Data entries
####################

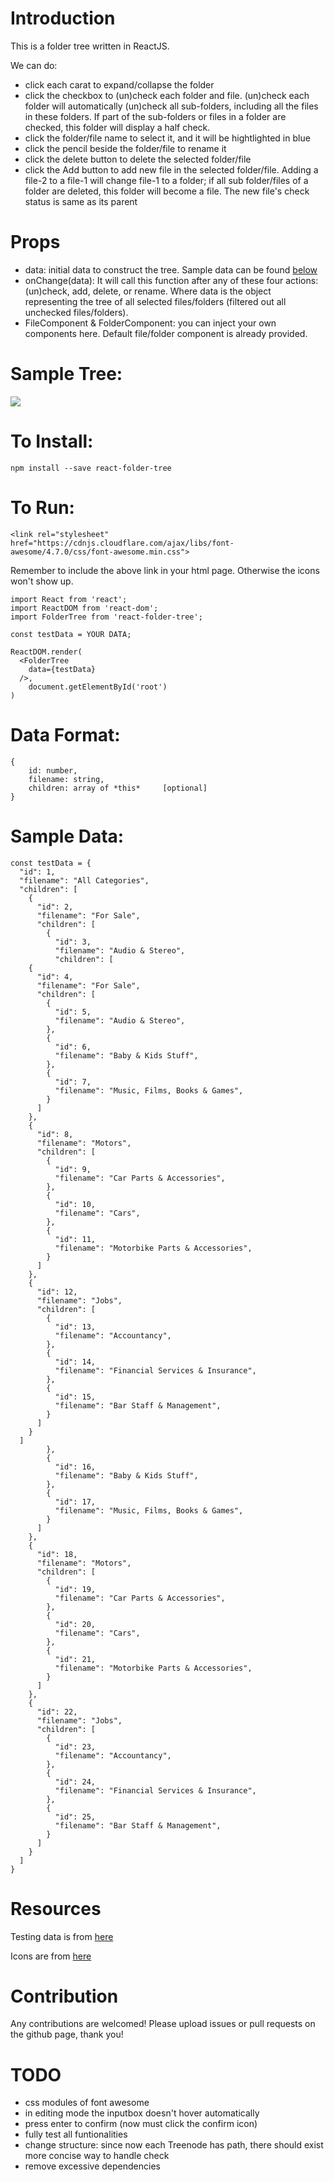 # Introduction  

This is a folder tree written in ReactJS. 

We can do:

- click each carat to expand/collapse the folder
- click the checkbox to (un)check each folder and file. (un)check each folder will automatically (un)check all sub-folders, including all the files in these folders. If part of the sub-folders or files in a folder are checked, this folder will display a half check. 
- click the folder/file name to select it, and it will be hightlighted in blue
- click the pencil beside the folder/file to rename it
- click the delete button to delete the selected folder/file
- click the Add button to add new file in the selected folder/file. Adding a file-2 to a file-1 will change file-1 to a folder; if all sub folder/files of a folder are deleted, this folder will become a file. The new file's check status is same as its parent

# Props
- data: initial data to construct the tree. Sample data can be found [below](#sample-data)
- onChange(data): It will call this function after any of these four actions: (un)check, add, delete, or rename. Where data is the object representing the tree of all selected files/folders (filtered out all unchecked files/folders).
- FileComponent & FolderComponent: you can inject your own components here. Default file/folder component is already provided.

# Sample Tree:

![](https://raw.githubusercontent.com/shunjizhan/React-Folder-Tree/master/folder-tree-demo.gif?raw=true)


# To Install: 
	npm install --save react-folder-tree

# To Run: 

	<link rel="stylesheet" href="https://cdnjs.cloudflare.com/ajax/libs/font-awesome/4.7.0/css/font-awesome.min.css">

Remember to include the above link in your html page. Otherwise the icons won't show up. 

	import React from 'react';
	import ReactDOM from 'react-dom';
	import FolderTree from 'react-folder-tree';

	const testData = YOUR DATA;

	ReactDOM.render(		 	
	  <FolderTree      
	    data={testData}       
	  />,        
		document.getElementById('root')      
	)     

# Data Format:	

	{				 
		id: number,    			
		filename: string,	     		
		children: array of *this*	  [optional]    				
	}		

# Sample Data:

	const testData = {
	  "id": 1,
	  "filename": "All Categories",
	  "children": [
	    {
	      "id": 2,
	      "filename": "For Sale",
	      "children": [
	        {
	          "id": 3,
	          "filename": "Audio & Stereo",
	          "children": [
	    {
	      "id": 4,
	      "filename": "For Sale",
	      "children": [
	        {
	          "id": 5,
	          "filename": "Audio & Stereo",
	        },
	        {
	          "id": 6,
	          "filename": "Baby & Kids Stuff",
	        },
	        {
	          "id": 7,
	          "filename": "Music, Films, Books & Games",
	        }
	      ]
	    },
	    {
	      "id": 8,
	      "filename": "Motors",
	      "children": [
	        {
	          "id": 9,
	          "filename": "Car Parts & Accessories",
	        },
	        {
	          "id": 10,
	          "filename": "Cars",
	        },
	        {
	          "id": 11,
	          "filename": "Motorbike Parts & Accessories",
	        }
	      ]
	    },
	    {
	      "id": 12,
	      "filename": "Jobs",
	      "children": [
	        {
	          "id": 13,
	          "filename": "Accountancy",
	        },
	        {
	          "id": 14,
	          "filename": "Financial Services & Insurance",
	        },
	        {
	          "id": 15,
	          "filename": "Bar Staff & Management", 
	        }
	      ]
	    }
	  ]
	        },
	        {
	          "id": 16,
	          "filename": "Baby & Kids Stuff",
	        },
	        {
	          "id": 17,
	          "filename": "Music, Films, Books & Games",
	        }
	      ]
	    },
	    {
	      "id": 18,
	      "filename": "Motors",
	      "children": [
	        {
	          "id": 19,
	          "filename": "Car Parts & Accessories",
	        },
	        {
	          "id": 20,
	          "filename": "Cars",
	        },
	        {
	          "id": 21,
	          "filename": "Motorbike Parts & Accessories",
	        }
	      ]
	    },
	    {
	      "id": 22,
	      "filename": "Jobs",
	      "children": [
	        {
	          "id": 23,
	          "filename": "Accountancy",
	        },
	        {
	          "id": 24,
	          "filename": "Financial Services & Insurance",
	        },
	        {
	          "id": 25,
	          "filename": "Bar Staff & Management", 
	        }
	      ]
	    }
	  ]
	}

# Resources

Testing data is from [here](http://codepen.io/anon/pen/Ftkln?editors=0010)

Icons are from [here](https://www.npmjs.com/package/react-fontawesome)

# Contribution
Any contributions are welcomed! Please upload issues or pull requests on the github page, thank you! 

# TODO
- css modules of font awesome
- in editing mode the inputbox doesn't hover automatically
- press enter to confirm (now must click the confirm icon)
- fully test all funtionalities
- change structure: since now each Treenode has path, there should exist more concise way to handle check
- remove excessive dependencies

####################

EXERCISE AIM » Determine how many lines in the entries above contain the word "automatically", and respond with the number alone.

YOUR SOLUTION » 2